Muitas cartas eram recebidas e enviadas a muitos destinos para parentes e amigos.
Dali, através das imponentes janelas, alumbravam-se a paisagem e os passantes. Demoradas contemplações do cotidiano que impeliam muitos à escrita.
Por ali circularam muitos livros e todos eram tocados e lidos em parte e no todo. E, em razão desses livros, muita coisa era aprendida e ensinada.
Em algumas noites, mais animadas, podia se ouvir a melodia afinada do piano. Versos eram declamados, outros apenas recitados de diversos poetas. Havia espaço para todos: alguns poetas criavam sonetos alexandrinos, outros, modernos, por horas a fio, costurando palavra a palavra, cada estrofe, muitas vezes à luz de vela. Outros escreviam em papéis simples e recortavam pérolas escritas, muitas vezes, jogando-as pela janela, para sempre, infelizmente, deixando-as perdidas, levadas pelos ventos da rua na madrugada.
Muitos desses versos saíram da Casa. Alguns foram publicados, outros não. Alguns tomaram o coração de pessoas sensíveis, que apreciam o duro, sublime e misterioso ofício do poeta.

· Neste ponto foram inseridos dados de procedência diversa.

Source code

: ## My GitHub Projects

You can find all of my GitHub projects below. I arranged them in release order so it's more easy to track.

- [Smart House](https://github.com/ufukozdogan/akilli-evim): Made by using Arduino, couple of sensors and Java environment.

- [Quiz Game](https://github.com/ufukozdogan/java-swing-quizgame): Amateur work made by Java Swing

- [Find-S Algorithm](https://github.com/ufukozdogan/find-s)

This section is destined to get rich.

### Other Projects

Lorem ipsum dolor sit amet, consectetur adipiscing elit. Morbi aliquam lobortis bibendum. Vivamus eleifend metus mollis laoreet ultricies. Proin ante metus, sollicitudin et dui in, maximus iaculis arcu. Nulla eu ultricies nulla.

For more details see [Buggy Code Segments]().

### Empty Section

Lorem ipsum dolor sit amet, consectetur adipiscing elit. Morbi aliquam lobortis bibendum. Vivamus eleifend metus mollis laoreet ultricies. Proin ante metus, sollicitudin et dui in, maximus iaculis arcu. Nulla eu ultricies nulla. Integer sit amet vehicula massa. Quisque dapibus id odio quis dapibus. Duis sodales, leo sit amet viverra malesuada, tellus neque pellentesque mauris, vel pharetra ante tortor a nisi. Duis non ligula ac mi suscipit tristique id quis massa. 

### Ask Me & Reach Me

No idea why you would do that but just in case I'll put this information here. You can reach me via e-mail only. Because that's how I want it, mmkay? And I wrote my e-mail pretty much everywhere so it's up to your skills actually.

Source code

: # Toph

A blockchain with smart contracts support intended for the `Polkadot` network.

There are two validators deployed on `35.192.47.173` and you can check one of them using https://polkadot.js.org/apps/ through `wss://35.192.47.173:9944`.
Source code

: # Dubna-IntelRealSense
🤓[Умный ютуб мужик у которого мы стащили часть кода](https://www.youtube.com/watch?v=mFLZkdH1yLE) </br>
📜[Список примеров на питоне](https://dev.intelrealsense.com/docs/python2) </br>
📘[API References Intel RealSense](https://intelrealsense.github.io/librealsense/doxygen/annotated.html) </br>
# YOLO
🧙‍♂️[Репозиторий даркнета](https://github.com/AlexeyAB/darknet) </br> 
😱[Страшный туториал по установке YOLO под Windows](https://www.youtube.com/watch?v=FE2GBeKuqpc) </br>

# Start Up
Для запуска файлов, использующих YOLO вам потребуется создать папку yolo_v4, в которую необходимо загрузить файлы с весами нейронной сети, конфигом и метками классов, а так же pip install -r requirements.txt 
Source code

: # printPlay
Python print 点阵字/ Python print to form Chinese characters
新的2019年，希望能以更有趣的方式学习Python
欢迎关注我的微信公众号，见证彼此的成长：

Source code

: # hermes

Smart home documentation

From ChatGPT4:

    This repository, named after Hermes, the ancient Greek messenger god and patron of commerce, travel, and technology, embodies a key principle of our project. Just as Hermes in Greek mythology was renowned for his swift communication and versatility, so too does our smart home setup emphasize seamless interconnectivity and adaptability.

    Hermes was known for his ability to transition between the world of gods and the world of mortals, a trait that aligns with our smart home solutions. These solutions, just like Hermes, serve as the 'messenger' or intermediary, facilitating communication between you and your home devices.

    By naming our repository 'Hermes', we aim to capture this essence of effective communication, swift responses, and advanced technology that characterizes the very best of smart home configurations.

Mas, ainda assim, é pouco o que agora se diz. É apenas o início para se conhecer essa casa, a Casa dos Poetas. No entanto, é preferível dizer quase nada sobre si, mas procurar avivar no que se puder a sua identidade, do que a sua história ser sepultada em vida. Principia aqui o direto à Memória da Família Avelino, ligada e se confundindo, indistintamente, à própria cidade de Macau.